» Dataset extract:
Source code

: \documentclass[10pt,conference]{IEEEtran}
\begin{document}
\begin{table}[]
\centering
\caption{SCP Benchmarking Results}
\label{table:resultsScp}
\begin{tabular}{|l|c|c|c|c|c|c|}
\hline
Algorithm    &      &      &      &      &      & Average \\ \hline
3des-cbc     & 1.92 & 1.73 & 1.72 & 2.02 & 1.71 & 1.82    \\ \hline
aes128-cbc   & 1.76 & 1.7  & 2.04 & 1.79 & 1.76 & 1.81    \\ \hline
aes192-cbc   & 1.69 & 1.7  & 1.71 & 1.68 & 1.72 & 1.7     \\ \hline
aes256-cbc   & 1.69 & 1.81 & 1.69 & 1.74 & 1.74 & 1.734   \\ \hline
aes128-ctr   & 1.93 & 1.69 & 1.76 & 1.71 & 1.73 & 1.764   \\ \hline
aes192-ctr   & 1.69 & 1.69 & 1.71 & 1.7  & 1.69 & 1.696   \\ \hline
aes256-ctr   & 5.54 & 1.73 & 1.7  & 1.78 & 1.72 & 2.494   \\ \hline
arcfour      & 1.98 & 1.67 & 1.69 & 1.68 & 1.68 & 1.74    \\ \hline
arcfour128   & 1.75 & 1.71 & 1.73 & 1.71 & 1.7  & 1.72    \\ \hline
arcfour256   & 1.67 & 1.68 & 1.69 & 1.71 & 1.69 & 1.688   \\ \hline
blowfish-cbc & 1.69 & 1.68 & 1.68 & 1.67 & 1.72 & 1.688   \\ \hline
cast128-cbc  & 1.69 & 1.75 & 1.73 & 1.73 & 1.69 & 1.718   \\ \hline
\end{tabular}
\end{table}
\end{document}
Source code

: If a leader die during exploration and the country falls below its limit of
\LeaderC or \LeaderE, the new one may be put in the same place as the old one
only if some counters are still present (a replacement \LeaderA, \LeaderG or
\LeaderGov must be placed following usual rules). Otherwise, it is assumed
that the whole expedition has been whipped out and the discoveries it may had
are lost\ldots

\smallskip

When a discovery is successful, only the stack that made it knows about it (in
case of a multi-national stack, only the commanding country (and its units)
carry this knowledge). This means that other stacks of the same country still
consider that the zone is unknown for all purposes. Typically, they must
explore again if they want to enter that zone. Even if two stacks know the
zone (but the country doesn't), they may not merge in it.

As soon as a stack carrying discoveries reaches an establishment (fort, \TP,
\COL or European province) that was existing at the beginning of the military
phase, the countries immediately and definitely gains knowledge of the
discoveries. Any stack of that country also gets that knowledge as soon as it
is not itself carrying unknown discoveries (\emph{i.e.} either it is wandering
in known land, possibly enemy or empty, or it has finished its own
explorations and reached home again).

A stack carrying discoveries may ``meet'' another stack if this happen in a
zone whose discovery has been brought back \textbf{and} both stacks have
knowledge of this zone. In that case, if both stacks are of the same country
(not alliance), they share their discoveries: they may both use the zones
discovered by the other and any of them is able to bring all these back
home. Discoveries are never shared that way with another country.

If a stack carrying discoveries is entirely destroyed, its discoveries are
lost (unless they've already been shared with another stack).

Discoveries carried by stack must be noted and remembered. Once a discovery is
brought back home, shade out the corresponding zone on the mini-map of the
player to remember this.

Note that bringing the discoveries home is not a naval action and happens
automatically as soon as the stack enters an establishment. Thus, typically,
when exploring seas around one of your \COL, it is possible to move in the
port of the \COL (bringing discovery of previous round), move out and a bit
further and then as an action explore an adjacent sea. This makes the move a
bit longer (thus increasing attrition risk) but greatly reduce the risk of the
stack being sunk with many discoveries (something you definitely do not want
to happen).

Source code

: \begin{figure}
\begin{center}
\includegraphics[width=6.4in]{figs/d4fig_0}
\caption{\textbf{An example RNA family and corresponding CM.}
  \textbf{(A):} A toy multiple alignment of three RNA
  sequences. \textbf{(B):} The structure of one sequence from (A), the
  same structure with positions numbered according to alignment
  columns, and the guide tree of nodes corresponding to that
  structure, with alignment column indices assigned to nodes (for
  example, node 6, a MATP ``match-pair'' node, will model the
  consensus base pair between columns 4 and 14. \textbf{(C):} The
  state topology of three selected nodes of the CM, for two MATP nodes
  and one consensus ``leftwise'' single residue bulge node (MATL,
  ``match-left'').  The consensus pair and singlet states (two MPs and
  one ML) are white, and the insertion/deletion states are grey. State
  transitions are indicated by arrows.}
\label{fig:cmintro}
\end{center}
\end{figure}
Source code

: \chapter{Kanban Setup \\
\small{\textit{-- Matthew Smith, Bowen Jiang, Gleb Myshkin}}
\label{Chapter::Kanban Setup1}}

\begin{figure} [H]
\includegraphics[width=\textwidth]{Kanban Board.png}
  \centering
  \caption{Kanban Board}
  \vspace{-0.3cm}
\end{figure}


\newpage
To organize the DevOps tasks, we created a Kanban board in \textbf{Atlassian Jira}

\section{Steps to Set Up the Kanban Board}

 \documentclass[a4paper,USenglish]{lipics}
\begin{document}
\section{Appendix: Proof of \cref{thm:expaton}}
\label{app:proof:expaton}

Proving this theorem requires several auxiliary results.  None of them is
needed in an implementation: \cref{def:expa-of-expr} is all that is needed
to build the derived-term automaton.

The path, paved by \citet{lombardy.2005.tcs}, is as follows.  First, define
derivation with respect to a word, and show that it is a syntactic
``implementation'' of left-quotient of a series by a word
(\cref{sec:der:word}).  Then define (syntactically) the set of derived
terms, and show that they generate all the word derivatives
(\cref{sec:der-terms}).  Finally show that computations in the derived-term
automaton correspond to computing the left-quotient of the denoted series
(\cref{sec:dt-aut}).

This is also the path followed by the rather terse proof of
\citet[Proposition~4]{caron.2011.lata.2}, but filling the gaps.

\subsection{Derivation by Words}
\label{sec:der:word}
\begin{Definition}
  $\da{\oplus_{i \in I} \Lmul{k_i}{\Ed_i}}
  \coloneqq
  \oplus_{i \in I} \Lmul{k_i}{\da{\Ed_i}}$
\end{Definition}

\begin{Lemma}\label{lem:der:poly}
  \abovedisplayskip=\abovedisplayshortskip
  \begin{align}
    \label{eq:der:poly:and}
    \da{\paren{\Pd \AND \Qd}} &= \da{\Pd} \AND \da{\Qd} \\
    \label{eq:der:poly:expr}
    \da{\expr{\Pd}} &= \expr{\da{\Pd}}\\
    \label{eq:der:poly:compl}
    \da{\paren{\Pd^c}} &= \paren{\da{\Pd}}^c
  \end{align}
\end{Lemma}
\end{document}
--
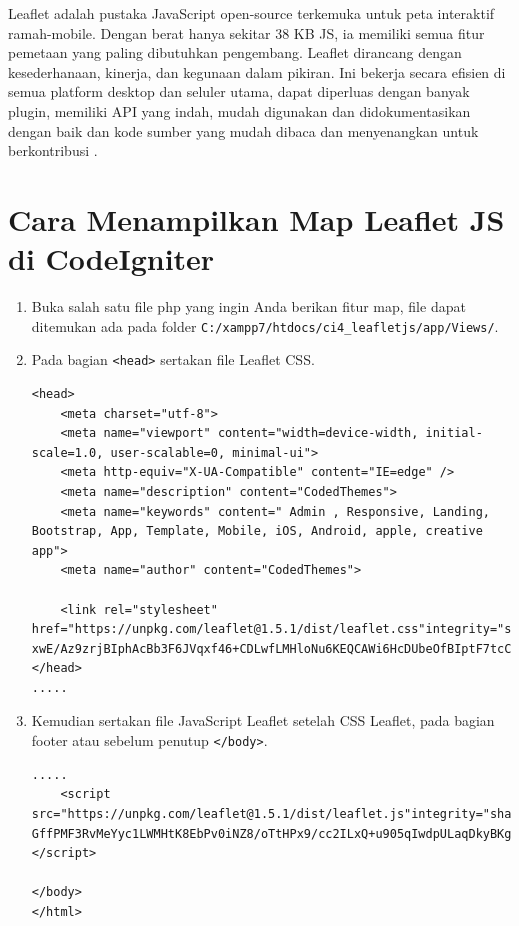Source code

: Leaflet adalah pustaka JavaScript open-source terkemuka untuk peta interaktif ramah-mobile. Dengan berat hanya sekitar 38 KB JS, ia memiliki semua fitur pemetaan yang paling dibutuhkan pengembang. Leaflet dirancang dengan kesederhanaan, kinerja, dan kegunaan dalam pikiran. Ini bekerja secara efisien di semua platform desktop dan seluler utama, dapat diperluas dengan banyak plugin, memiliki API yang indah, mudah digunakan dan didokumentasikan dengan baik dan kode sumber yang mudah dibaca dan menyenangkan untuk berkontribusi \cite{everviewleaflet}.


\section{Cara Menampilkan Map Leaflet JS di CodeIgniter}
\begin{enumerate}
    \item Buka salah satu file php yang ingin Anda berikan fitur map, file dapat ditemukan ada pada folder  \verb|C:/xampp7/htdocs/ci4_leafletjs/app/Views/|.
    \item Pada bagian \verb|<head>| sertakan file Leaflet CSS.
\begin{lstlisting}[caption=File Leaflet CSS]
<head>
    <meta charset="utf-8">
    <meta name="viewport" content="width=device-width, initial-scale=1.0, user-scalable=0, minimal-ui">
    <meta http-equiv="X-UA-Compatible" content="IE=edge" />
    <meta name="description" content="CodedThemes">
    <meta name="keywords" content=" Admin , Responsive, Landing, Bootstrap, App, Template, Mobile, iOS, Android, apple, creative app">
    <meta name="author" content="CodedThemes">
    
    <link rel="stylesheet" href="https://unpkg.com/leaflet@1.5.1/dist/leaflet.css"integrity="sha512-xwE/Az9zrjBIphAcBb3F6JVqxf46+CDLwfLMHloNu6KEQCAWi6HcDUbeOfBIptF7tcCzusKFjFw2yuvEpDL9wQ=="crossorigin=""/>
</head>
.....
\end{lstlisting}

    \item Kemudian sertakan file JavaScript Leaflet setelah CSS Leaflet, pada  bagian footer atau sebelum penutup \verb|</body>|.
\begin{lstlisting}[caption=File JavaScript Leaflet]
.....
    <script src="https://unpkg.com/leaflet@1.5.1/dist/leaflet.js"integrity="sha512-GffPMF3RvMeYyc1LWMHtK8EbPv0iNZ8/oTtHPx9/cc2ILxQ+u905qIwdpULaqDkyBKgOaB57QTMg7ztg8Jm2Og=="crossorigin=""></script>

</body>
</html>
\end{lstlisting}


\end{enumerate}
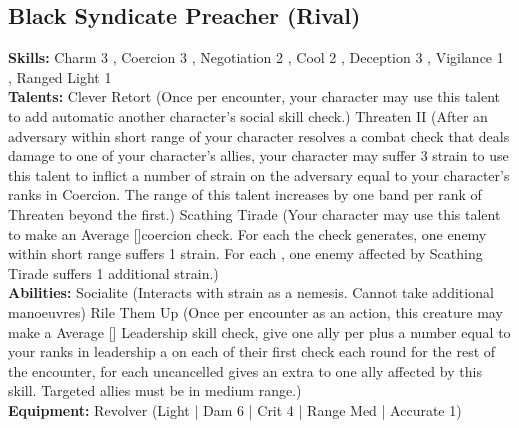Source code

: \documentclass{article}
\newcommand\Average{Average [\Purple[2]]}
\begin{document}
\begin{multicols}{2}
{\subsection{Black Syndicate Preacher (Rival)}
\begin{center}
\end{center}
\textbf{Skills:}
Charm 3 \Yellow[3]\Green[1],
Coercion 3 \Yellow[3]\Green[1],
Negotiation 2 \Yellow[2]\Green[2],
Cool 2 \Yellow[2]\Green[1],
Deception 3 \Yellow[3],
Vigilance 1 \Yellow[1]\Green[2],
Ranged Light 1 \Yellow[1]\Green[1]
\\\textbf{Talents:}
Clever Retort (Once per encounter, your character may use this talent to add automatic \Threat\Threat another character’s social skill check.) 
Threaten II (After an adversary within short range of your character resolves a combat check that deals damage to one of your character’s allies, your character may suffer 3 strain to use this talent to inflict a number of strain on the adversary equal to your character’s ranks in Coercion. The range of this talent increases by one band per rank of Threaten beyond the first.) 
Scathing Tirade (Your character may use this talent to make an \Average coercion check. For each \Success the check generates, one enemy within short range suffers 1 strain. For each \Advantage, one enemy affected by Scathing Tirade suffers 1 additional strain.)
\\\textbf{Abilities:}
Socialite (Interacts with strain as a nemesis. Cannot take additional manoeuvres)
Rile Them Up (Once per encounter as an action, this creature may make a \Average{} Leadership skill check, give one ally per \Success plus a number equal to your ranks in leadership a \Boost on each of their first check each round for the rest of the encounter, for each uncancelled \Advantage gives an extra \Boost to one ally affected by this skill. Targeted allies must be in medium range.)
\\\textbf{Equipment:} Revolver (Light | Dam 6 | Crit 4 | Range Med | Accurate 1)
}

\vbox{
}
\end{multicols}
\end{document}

» What is being asked:
Check each line above for the string "name" and return those that contain it.

» Response to this exercise:
    <meta name="viewport" content="width=device-width, initial-scale=1.0, user-scalable=0, minimal-ui">
    <meta name="description" content="CodedThemes">
    <meta name="keywords" content=" Admin , Responsive, Landing, Bootstrap, App, Template, Mobile, iOS, Android, apple, creative app">
    <meta name="author" content="CodedThemes">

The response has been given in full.